I have always been irrationally attached to repeating things.  I love traditions!  As a kid, if something happened we all enjoyed I would declare it a tradition, mark the date and make sure to insist on repeating it every year.  Many of our childhood traditions came from my dad and his family.  Setting up the wax people at Christmas, just so of course; picking out the perfect Christmas tree based on sparseness for hanging ornaments, pulling the branches to see how many needles fall off, and of course the smell; Easter morning being filled with the call of "Jesus is Risen!" to which you had to respond "He is Risen Indeed!" and if you didn't answer with enough enthusiasm, just like summer camp he'd call out again; birthdays starting with breakfast in bed and opening the Fox Family Gift Box...

These moments, these "traditions" shaped my world.  They made me who I am, and honestly, they made my childhood a happy one.  When I was having a bad day, I could always look ahead to the next tradition filled day coming soon and know it would be better.  I started this habit around 6 or 7 so really, for most of my life and my childhood, its how I functioned.  By 14 or so my family would tease me about my tradition obsession and remark "do we really need to make this a tradition?" with increasing frequency.  What was cute as a child had become too much as a teen.
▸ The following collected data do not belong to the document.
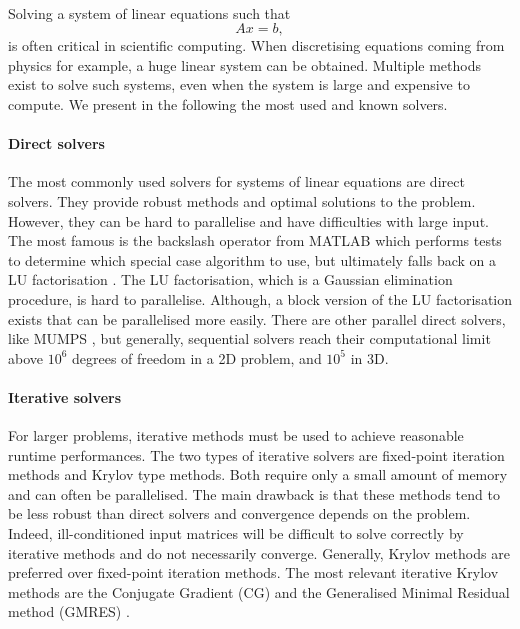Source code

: \paragraph{}
Solving a system of linear equations such that
\[Ax = b,\]
is often critical in scientific computing.
When discretising equations coming from physics for example, a huge linear system can be obtained.
Multiple methods exist to solve such systems, even when the system is large and expensive to compute.
We present in the following the most used and known solvers.

\paragraph{Direct solvers}
The most commonly used solvers for systems of linear equations are direct solvers.
They provide robust methods and optimal solutions to the problem.
However, they can be hard to parallelise and have difficulties with large input.
The most famous is the backslash operator from MATLAB which performs tests to determine which special case algorithm to use, but ultimately falls back on a LU factorisation \cite{mldivide_matlab}.
The LU factorisation, which is a Gaussian elimination procedure, is hard to parallelise.
Although, a block version of the LU factorisation exists that can be parallelised more easily.
There are other parallel direct solvers, like MUMPS \cite{MUMPS_2001}, but generally, sequential solvers reach their computational limit above \(10^6\) degrees of freedom in a 2D problem, and \(10^5\) in 3D.

\paragraph{Iterative solvers}
For larger problems, iterative methods must be used to achieve reasonable runtime performances.
The two types of iterative solvers are fixed-point iteration methods and Krylov type methods.
Both require only a small amount of memory and can often be parallelised.
The main drawback is that these methods tend to be less robust than direct solvers and convergence depends on the problem.
Indeed, ill-conditioned input matrices will be difficult to solve correctly by iterative methods and do not necessarily converge.
Generally, Krylov methods are preferred over fixed-point iteration methods.
The most relevant iterative Krylov methods are the Conjugate Gradient (CG) and the Generalised Minimal Residual method (GMRES) \cite{saad_iterative_2003} \cite{saad_gmres_1986}.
Then came my teen/college/young adult years and I learned a new lesson about repeating.  Anniversaries became equally important.  With the same passion I remembered (I was blessed/cursed with an excellent memory) every day that was significant.  My first date?  My first gift from a boy?  My first kiss?  My first break up?  My first awful date?  Yeah, I could tell you all of them.  And probably could still give you at least the month and year 20 years later.  Most of these anniversaries were happy events to remember but then life got hard, as it does.  The anniversaries were no longer all happy.  Actually, for a little while there they were all awful.  The months of June, July and August were filled with terrible things and year after year I would spend those months in a dark, deep depression.  Even 10 years later, I would still enter the summer months knowing it would be my dark time.
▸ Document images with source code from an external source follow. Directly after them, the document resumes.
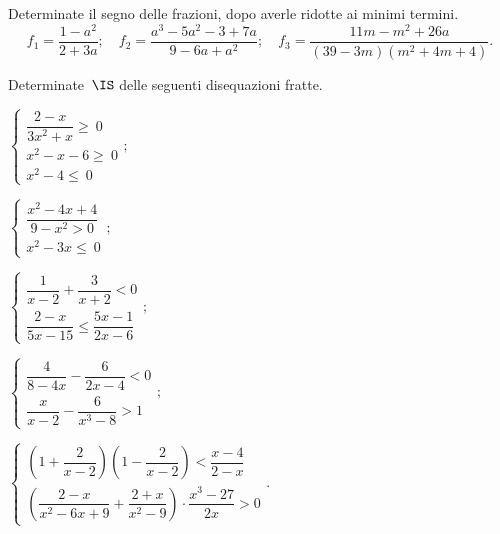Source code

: \begin{esercizio}
\label{ese:21.66}
Determinate il segno delle frazioni, dopo averle ridotte ai minimi termini.
\[f_{1}=\dfrac{1-a^{2}}{2+3a};\quad f_{2}=\dfrac{a^{3}-5a^{2}-3+7a}{9-6a+a^{2}};\quad f_{3}=\dfrac{11m-m^{2}+26a}{(39-3m)(m^{2}+4m+4)}.\]
\end{esercizio}

\begin{esercizio}[\Ast]
\label{ese:21.67}
Determinate~$\IS$ delle seguenti disequazioni fratte.
\begin{multicols}{2}
\begin{enumeratea}{\longarray
 \item $\left\{\begin{array}{l}
  \dfrac{2-x}{3x^{2}+x}\ge~0\\
  x^{2}-x-6\ge~0\\
  x^{2}-4\le~0
        \end{array}\right.;$
\item $\left\{\begin{array}{l}
        \dfrac{x^{2}-4x+4}{9-x^{2}>0}\\
        x^{2}-3x\le~0
       \end{array}\right.;$
\item $\left\{\begin{array}{l}
           \dfrac{1}{x-2}+\dfrac{3}{x+2}<0\\
           \dfrac{2-x}{5x-15}\le\dfrac{5x-1}{2x-6}
           \end{array}\right.;$
\item $\left\{\begin{array}{l}
           \dfrac{4}{8-4x}-\dfrac{6}{2x-4}<0\\
           \dfrac{x}{x-2}-\dfrac{6}{x^{3}-8}>1
           \end{array}\right.;$
\item $\left\{\begin{array}{l}
           \left(1+\dfrac{2}{x-2}\right)\left(1-\dfrac{2}{x-2}\right)<\dfrac{x-4}{2-x}\\
           \left(\dfrac{2-x}{x^{2}-6x+9}+\dfrac{2+x}{x^{2}-9}\right)\cdot{\dfrac{x^{3}-27}{2x}}>0
           \end{array}\right..$}
\end{enumeratea}
\end{multicols}
\end{esercizio}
Where am I going with all this?  Well, I'll tell you.  It's been 14 years since the summer of suck that started my darkness.  I have been through tons of therapy, doctors, medications, and more and for the most part I'm able to separate myself from those memories.  Then we moved.  In June.  Its been a tough month.  A month filled with memories of all I left behind.  Of those first days in TX where the heat felt stifling.  Of coming into an empty house and spending a week without a couch.  Of those first days where I had to skype my friends back home daily to keep going.  Of needing the GPS to get to the grocery store.  Of that terrifying night where I needed an ER for Sam but couldn't find one and my neighbors were less than helpful.  It was hard.  Every bit of it was hard.  We left behind a lot.  I left behind a lot.  My job, my passions, my friends, my family, the place where I grew up, the beauty of the mountains, my mom's grave, radio stations I knew, stores I could find, a parish that I loved and was deeply involved in....
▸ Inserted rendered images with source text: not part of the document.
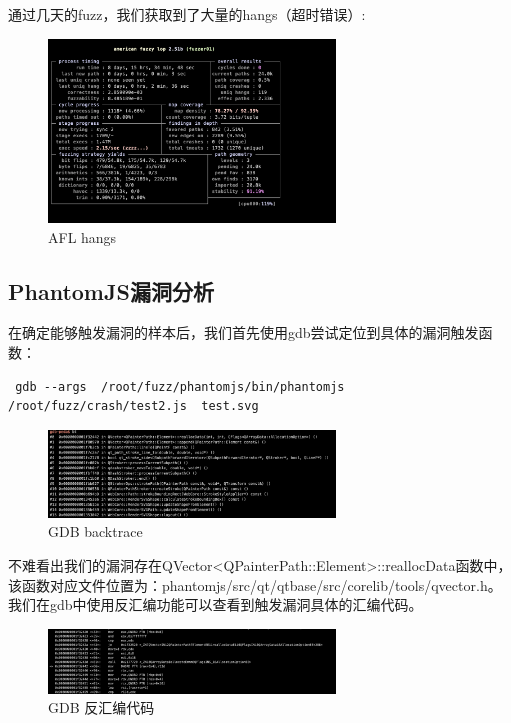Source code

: \documentclass[doctor,privacy,twoside]{buaa_mac}
\begin{document}
通过几天的fuzz，我们获取到了大量的hangs（超时错误）:

\centerline{}
\begin{figure}[!h]
  \centering
  \includegraphics[width=0.68\textwidth]{images/afl_hangs.png}
  \caption{AFL hangs}
  \label{fig:logo}
\end{figure}
\centerline{}


\subsection{PhantomJS漏洞分析}

在确定能够触发漏洞的样本后，我们首先使用gdb尝试定位到具体的漏洞触发函数：

\lstset{language=JavaScript}
\begin{lstlisting}
 gdb --args  /root/fuzz/phantomjs/bin/phantomjs /root/fuzz/crash/test2.js  test.svg 
 \end{lstlisting}
 
\centerline{}
\begin{figure}[!h]
  \centering
  \includegraphics[width=0.68\textwidth]{images/gdb_backtrace.png}
  \caption{GDB backtrace}
  \label{fig:logo}
\end{figure}
\centerline{}
 
 不难看出我们的漏洞存在QVector<QPainterPath::Element>::reallocData函数中，该函数对应文件位置为：phantomjs/src/qt/qtbase/src/corelib/tools/qvector.h。 我们在gdb中使用反汇编功能可以查看到触发漏洞具体的汇编代码。
 
 \centerline{}
\begin{figure}[!h]
  \centering
  \includegraphics[width=0.68\textwidth]{images/gdb_disassemble.png}
  \caption{GDB 反汇编代码}
  \label{fig:logo}
\end{figure}
\centerline{}
 
\end{document}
Sometimes change is a good thing.  Most times change is a hard thing, at least for me.  I've become so dependent on my routines, my traditions, my anniversaries.  They are the clock to which my life beats out a rhythm.  Sometimes the beats are loud and harsh.  Sometimes they are soft and soothing.  But they are always there.  A constant reminder. 

Where am I a year later?  Well, I no longer need the GPS most days.  I'm back at the doctor trying to make sure my meds are right.  I still don't think I know where a "good" ER is for Sam, but I do know where one is if I need it.  I am still feeling out the passions thing and how to find a way here in a new place.  I've learned there are amazing people everywhere if you only know to look.  I've also grown to truly appreciate what I had in GA, because I'm not sure if you can appreciate those relationships until things change.  I have found some radio stations to listen to, I have a favorite Kroger, and our new parish is awesome. 

My mom used to always tell me that with great grief comes great growth, and that you really couldn't have one without the other.  I don't think I understood that until recently.  They don't call them growing pains for nothing.  At 34, I think I still have quite a bit of growing to do.  I'm still stunned by bad anniversaries.  I still check timehop daily for the reminders of all the good days I had.  I'm not sure I can change the fact that these things are deeply meaningful to me.  But maybe I don't have to change everything.